赤沢亮正経済産業相は26日の閣議後記者会見で、経済産業省や外務省の幹部がロシアに出張中であると明らかにした。幹部はロシア政府関係者などと面会する予定といい、赤沢氏は目的について「ロシアに進出している日本企業の資産を守る観点から、ロシア側と意思疎通を図るもの」と説明した。
出張メンバーと目的
出張しているのは、経産省の荒井勝喜・通商政策局長、外務省の石川誠己・欧州局審議官。荒井氏は経産省で貿易交渉や対外的な経済連携について担当する部門の幹部ポストにある。石川氏は外交交渉を担う外務省でロシアを含む欧州地域を担当する部署で幹部を務めている。

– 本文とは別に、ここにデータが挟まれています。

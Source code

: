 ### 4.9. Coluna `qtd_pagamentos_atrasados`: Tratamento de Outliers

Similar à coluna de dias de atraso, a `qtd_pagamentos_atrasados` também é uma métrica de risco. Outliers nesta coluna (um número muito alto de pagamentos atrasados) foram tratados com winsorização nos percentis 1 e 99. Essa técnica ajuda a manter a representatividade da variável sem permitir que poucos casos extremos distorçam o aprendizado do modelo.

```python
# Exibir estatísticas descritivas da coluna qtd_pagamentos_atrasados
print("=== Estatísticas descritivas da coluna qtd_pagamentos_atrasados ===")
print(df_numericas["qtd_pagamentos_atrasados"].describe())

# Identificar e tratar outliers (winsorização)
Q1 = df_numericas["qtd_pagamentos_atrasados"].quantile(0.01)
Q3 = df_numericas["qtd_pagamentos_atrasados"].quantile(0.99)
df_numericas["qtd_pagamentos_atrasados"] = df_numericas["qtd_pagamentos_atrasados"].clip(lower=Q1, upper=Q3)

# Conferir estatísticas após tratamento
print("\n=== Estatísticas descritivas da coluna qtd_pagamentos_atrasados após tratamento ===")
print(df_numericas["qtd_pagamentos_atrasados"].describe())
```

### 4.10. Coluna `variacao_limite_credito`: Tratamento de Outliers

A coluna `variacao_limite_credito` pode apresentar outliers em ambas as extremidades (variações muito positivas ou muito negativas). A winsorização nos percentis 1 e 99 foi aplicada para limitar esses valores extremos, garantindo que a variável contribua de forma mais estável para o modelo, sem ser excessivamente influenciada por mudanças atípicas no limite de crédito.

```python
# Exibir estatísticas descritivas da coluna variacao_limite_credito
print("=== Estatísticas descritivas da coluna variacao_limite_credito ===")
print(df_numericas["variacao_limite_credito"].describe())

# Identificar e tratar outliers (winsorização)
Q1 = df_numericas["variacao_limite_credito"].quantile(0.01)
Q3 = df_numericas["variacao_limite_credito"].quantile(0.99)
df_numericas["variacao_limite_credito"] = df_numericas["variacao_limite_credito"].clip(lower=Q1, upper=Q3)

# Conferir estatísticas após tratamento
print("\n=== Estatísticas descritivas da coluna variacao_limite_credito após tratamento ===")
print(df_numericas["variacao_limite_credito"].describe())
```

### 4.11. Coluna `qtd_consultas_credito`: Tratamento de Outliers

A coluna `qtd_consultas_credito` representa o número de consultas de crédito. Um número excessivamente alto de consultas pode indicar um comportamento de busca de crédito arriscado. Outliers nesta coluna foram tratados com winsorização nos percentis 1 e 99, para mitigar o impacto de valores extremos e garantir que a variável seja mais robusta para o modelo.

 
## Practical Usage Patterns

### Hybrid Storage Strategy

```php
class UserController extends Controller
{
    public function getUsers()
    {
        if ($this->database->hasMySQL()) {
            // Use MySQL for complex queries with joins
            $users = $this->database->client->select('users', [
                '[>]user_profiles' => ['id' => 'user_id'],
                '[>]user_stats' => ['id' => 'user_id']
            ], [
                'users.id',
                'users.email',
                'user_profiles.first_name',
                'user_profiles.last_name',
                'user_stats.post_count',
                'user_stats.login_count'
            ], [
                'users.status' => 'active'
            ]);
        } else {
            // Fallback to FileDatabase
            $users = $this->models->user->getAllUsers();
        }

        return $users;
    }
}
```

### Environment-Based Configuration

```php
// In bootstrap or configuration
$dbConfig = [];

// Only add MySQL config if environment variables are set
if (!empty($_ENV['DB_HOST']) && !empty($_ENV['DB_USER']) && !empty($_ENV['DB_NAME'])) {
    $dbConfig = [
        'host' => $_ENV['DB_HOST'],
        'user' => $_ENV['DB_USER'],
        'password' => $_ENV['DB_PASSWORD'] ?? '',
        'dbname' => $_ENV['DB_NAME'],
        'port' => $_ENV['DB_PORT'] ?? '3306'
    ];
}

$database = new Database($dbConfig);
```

出張中の詳しい日程は明らかではないが、現地ではロシア政府の通商部門の担当者らと面会するとみられる。また、経産省はかねて、現地に進出している日本企業の関係者らも同席することがあると説明していた。
経済制裁下での対応
ロシアのウクライナ侵攻に伴い日本はいま、G7(主要7カ国)と協調してロシアに経済制裁をかけている。一方、現地で活動を続ける企業などもあることから、そうした企業の資産について不当な扱いを防ぐ目的で「年に複数回必ず職員を派遣して働きかけを行っている」(赤沢氏)という。
サハリン2プロジェクトとの関連
一方、日本の大手商社はロシアの資源開発プロジェクト「サハリン2」の権益を持つ。中東情勢の悪化を受け、日本は原油調達の多角化に取り組んでいる。そこで産出される液化天然ガス(LNG)やLNG生産過程で出る原油は制裁対象外で、エネルギー確保の観点から、意思疎通が必要との判断もありそうだ。5月初旬にはホルムズ海峡の事実上の封鎖以降はじめて、同プロジェクトからロシア産原油を輸入していた。